**Data for this task:**
= = =
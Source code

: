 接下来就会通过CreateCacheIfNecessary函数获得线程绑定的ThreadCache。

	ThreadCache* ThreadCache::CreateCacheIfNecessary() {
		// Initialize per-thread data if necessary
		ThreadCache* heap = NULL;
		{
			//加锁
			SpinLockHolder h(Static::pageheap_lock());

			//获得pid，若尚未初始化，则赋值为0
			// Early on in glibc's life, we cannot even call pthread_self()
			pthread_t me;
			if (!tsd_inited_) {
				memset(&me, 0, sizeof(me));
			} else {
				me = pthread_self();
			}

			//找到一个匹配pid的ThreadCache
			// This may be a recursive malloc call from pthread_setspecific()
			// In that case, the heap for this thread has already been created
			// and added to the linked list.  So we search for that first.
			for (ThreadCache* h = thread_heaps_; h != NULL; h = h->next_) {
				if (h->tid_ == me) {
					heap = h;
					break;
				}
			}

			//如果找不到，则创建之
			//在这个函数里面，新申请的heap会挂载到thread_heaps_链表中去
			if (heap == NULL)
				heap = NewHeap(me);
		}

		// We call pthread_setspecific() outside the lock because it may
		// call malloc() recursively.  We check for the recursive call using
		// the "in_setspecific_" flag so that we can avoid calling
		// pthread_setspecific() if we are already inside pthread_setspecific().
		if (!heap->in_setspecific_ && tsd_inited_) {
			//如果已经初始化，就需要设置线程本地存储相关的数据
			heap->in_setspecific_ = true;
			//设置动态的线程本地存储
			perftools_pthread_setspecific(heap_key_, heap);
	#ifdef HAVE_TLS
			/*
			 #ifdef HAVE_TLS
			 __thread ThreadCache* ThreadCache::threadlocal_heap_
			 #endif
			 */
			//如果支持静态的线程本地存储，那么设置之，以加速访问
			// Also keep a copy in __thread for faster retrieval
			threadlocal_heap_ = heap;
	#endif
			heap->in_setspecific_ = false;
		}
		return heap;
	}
= = =
**Brief:** All the data above must be copied again. Leave nothing out.

**Solution for this task:**
Source code

: 接下来就会通过CreateCacheIfNecessary函数获得线程绑定的ThreadCache。

	ThreadCache* ThreadCache::CreateCacheIfNecessary() {
		// Initialize per-thread data if necessary
		ThreadCache* heap = NULL;
		{
			//加锁
			SpinLockHolder h(Static::pageheap_lock());

			//获得pid，若尚未初始化，则赋值为0
			// Early on in glibc's life, we cannot even call pthread_self()
			pthread_t me;
			if (!tsd_inited_) {
				memset(&me, 0, sizeof(me));
			} else {
				me = pthread_self();
			}

			//找到一个匹配pid的ThreadCache
			// This may be a recursive malloc call from pthread_setspecific()
			// In that case, the heap for this thread has already been created
			// and added to the linked list.  So we search for that first.
			for (ThreadCache* h = thread_heaps_; h != NULL; h = h->next_) {
				if (h->tid_ == me) {
					heap = h;
					break;
				}
			}

			//如果找不到，则创建之
			//在这个函数里面，新申请的heap会挂载到thread_heaps_链表中去
			if (heap == NULL)
				heap = NewHeap(me);
		}

		// We call pthread_setspecific() outside the lock because it may
		// call malloc() recursively.  We check for the recursive call using
		// the "in_setspecific_" flag so that we can avoid calling
		// pthread_setspecific() if we are already inside pthread_setspecific().
		if (!heap->in_setspecific_ && tsd_inited_) {
			//如果已经初始化，就需要设置线程本地存储相关的数据
			heap->in_setspecific_ = true;
			//设置动态的线程本地存储
			perftools_pthread_setspecific(heap_key_, heap);
	#ifdef HAVE_TLS
			/*
			 #ifdef HAVE_TLS
			 __thread ThreadCache* ThreadCache::threadlocal_heap_
			 #endif
			 */
			//如果支持静态的线程本地存储，那么设置之，以加速访问
			// Also keep a copy in __thread for faster retrieval
			threadlocal_heap_ = heap;
	#endif
			heap->in_setspecific_ = false;
		}
		return heap;
	}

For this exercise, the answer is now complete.